In the discussion of that list of the 25 greatest super-hero romances over at Robot 6, Tom Spurgeon makes a good point about one of my favorites, the Vision and the Scarlet Witch:
“The initial Scarlet Witch romance worked for about 50 issues of subplots in some pretty good Avengers comics from back in that time, including the intrusion of the Swordsman’s hooker girlfriend, Mantis. I’m not sure anything about the marriage worked even a tenth as well as the initial “can you really fall in love with a robot” stuff did, though.”

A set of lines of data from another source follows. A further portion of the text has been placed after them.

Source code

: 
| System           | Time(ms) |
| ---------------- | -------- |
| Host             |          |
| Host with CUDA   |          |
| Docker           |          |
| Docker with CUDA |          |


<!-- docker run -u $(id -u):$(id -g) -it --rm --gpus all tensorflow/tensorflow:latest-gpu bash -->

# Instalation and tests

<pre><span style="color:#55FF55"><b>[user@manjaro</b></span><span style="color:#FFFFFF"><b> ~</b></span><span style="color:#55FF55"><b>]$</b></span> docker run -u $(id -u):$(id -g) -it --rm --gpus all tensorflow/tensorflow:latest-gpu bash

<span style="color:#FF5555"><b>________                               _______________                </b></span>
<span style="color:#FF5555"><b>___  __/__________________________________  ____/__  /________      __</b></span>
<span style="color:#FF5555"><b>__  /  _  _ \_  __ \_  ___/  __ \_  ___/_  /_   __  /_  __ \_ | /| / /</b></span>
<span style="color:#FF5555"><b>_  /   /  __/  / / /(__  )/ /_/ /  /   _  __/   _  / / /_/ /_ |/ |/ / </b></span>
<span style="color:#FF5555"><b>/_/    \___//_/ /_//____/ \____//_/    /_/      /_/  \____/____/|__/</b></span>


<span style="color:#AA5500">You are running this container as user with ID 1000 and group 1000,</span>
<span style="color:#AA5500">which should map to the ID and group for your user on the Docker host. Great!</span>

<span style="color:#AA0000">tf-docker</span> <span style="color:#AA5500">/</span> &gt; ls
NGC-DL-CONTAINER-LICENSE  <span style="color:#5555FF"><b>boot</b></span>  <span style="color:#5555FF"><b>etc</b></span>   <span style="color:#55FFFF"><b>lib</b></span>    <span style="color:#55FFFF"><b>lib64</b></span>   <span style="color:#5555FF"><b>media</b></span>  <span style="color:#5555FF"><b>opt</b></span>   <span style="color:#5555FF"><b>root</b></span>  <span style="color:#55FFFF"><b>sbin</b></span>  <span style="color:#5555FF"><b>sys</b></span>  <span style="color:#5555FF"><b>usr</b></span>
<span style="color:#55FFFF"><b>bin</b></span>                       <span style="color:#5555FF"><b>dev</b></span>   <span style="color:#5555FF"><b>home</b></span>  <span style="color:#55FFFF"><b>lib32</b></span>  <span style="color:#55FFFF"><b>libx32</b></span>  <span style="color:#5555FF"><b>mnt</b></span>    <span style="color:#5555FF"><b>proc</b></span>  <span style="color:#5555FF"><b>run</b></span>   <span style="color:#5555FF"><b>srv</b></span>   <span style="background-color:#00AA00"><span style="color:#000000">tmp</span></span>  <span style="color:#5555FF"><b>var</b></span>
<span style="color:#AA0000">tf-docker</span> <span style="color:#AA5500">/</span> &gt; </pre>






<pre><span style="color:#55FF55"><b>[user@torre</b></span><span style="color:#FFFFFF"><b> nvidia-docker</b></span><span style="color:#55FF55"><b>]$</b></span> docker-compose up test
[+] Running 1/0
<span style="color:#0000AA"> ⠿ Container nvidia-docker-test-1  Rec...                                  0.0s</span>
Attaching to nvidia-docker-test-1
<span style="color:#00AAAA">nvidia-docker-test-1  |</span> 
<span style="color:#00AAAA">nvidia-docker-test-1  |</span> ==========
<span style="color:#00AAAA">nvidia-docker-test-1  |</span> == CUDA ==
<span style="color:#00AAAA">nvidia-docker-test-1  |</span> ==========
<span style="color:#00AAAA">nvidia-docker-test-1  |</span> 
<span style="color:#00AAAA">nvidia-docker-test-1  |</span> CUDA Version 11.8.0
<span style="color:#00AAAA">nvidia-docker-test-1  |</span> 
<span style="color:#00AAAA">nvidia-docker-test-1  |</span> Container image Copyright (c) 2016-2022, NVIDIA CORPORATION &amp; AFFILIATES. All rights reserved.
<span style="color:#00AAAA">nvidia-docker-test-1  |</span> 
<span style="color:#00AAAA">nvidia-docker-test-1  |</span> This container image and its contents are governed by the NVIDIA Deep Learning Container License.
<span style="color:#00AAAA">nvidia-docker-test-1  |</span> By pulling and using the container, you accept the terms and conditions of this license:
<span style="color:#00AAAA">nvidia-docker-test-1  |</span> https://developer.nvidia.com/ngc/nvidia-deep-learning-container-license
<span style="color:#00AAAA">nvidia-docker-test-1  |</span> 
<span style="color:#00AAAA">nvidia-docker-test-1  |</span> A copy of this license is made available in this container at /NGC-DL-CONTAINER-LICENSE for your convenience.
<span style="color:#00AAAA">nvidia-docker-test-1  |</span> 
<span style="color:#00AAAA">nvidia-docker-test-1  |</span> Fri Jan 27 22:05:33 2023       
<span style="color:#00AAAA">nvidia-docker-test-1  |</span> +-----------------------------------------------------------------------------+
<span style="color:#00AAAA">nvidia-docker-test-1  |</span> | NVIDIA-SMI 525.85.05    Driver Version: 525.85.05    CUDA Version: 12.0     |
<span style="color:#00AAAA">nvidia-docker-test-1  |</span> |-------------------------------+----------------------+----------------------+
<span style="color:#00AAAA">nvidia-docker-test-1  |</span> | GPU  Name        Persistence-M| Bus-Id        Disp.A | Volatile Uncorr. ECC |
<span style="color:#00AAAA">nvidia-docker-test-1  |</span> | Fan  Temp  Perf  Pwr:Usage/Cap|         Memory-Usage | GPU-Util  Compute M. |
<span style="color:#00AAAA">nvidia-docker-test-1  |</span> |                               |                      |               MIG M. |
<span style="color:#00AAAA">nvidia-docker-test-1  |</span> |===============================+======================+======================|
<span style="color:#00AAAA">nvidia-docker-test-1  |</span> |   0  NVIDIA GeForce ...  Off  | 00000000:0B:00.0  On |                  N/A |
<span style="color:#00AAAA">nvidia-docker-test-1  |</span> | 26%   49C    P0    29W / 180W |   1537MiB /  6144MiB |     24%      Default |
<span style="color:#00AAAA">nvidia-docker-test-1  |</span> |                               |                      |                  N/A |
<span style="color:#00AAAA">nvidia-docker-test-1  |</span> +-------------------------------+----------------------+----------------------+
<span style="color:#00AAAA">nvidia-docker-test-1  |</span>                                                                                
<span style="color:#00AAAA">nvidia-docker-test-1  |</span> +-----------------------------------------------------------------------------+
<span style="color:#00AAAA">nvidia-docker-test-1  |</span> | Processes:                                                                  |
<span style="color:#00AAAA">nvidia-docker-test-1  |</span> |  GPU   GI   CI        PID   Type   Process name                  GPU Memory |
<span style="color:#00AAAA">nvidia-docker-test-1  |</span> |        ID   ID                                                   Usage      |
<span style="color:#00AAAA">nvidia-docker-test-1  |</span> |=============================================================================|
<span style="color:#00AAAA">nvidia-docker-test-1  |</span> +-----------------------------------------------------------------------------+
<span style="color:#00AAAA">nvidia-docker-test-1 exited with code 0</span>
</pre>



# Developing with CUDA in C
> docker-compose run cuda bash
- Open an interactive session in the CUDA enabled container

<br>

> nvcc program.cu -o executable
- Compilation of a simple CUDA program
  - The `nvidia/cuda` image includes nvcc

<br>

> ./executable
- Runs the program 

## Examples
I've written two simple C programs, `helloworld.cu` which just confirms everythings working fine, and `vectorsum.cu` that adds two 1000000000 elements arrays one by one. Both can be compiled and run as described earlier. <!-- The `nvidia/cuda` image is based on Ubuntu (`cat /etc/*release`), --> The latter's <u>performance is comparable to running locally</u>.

I think that’s true for any couple in serial fiction, at least in serial fiction with no anticipated end point. It’s the same in daytime dramas; the build-up is always more interesting than the tear-down, and the tear-down is inevitable, I think. Happy couples are more sustainable in comedies than dramas. Serial fiction is a furnace that needs to be fed, and when that fiction is predicated partly or even wholly on romantic pairings, you can’t maintain a status quo for too long. It’s why soap characters marry and divorce so often, and why Spider-Man seems like such a player on the aforementioned list.
That’s one of the advantages of romantic pairings in manga, which generally has a designated end point. There are closing credits, and right before them, the couple can gaze into one another’s eyes and ponder their wonderful future together. Since it’s over, neither you nor the manga-ka need to dwell too much on the unpleasantness that can follow “happily ever after.”
Which brings me to my favorite manga romance, Yukari and George from Ai Yazawa’s Paradise Kiss (Tokyopop), but I’ll save further discussion for after the jump, because I’m headed into spoiler territory.
Unlike many of their fictional peers, Yukari and George are pretty much doomed from the start, not because they’re incompatible but because they’re so very much in transition. Yukari is finally shaking off the good-girl expectations that have defined her life up until the beginning of the series. George is realizing the depth of his ambition and the scope of his creative abilities as a fashion designer. Yukari is his muse, and George is her mentor in independence and non-conformity. They exert a powerful influence over each other, but it isn’t sustainable.
And that’s the beauty of their relationship, at least for me. It’s as intense and mercurial as it is genuine, but Yazawa never really paints it as being about the rest of either character’s life. It will certainly influence the rest of both of their lives, and anyone who wants to be with either Yukari or George will have to accept that. But there’s no “happily ever after” factor; there’s barely a “happy right now” factor, to be honest. George is to narcissistic and Yukari too frantic to enjoy moments so much as be caught up in them. That feels absolutely true and right to me.